------ INFORMATION GIVEN ------

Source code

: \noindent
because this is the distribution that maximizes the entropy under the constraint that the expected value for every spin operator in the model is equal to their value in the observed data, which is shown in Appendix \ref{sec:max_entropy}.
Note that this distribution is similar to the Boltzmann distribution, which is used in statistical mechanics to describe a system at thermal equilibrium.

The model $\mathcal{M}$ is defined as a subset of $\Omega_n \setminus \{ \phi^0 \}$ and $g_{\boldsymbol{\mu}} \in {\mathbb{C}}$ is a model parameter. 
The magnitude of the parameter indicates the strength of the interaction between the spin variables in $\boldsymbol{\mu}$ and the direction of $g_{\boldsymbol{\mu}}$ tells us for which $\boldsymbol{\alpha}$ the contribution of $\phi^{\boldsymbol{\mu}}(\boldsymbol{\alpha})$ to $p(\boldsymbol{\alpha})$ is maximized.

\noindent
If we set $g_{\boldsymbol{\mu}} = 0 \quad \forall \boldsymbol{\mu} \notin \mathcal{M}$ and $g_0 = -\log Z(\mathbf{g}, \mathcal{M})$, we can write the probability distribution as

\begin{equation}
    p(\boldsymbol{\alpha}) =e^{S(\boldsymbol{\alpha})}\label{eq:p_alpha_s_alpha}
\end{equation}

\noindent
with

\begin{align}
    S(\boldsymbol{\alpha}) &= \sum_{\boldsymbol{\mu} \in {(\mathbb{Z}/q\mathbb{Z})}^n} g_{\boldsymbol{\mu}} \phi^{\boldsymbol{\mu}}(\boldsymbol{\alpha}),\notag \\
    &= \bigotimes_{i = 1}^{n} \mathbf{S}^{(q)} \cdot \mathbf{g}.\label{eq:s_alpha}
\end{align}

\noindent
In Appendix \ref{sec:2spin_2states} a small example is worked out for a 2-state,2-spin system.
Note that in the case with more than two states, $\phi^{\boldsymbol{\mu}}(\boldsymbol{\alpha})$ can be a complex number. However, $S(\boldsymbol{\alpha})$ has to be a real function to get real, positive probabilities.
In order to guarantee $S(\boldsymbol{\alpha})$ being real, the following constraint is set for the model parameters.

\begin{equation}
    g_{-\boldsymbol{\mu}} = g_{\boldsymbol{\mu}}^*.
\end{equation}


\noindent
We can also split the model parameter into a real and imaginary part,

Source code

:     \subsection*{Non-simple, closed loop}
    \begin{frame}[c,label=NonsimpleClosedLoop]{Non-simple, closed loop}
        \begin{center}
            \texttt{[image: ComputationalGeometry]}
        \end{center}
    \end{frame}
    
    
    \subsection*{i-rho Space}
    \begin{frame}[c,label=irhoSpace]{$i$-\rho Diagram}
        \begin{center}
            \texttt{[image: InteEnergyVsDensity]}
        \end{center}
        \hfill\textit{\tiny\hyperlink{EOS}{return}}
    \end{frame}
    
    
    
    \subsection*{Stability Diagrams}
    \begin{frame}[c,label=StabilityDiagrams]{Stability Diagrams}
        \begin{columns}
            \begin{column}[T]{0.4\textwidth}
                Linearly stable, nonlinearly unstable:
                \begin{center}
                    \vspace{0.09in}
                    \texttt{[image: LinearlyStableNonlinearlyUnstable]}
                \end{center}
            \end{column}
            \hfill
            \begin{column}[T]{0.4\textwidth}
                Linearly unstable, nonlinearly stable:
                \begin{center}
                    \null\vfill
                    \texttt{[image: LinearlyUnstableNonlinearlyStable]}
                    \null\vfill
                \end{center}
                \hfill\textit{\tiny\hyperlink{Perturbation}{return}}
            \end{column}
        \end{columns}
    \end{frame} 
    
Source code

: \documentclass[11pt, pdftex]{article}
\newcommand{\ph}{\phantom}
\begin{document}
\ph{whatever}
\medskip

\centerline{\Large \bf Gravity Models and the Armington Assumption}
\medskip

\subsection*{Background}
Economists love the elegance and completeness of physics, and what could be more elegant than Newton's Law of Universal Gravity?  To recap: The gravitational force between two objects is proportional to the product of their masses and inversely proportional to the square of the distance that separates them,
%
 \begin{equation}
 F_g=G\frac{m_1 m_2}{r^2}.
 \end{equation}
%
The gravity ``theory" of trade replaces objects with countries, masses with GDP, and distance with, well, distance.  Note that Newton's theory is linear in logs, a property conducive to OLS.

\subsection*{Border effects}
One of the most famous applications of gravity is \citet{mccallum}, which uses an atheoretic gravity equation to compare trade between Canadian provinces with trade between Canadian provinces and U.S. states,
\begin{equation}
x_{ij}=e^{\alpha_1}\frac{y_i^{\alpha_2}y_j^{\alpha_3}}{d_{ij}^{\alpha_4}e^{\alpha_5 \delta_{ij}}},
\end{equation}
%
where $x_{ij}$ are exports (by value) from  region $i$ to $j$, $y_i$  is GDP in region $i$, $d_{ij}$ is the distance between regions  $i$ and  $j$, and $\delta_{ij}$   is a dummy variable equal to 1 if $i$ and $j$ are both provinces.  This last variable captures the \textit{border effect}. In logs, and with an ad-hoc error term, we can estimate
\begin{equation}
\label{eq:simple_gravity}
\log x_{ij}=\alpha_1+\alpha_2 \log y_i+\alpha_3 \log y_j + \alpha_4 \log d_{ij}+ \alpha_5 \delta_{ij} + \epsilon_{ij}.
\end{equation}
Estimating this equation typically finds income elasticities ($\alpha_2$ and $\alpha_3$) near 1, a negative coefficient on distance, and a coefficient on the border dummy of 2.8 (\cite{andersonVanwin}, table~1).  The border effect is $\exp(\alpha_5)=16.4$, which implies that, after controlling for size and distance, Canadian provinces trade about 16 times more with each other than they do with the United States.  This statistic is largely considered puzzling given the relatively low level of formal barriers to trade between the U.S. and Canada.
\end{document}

------

◆ **WHAT YOU SHOULD DO**: Across the entries above, tally the lines that contain the string "Stability" and give that figure alone.

◆ **TASK ANSWER**: 2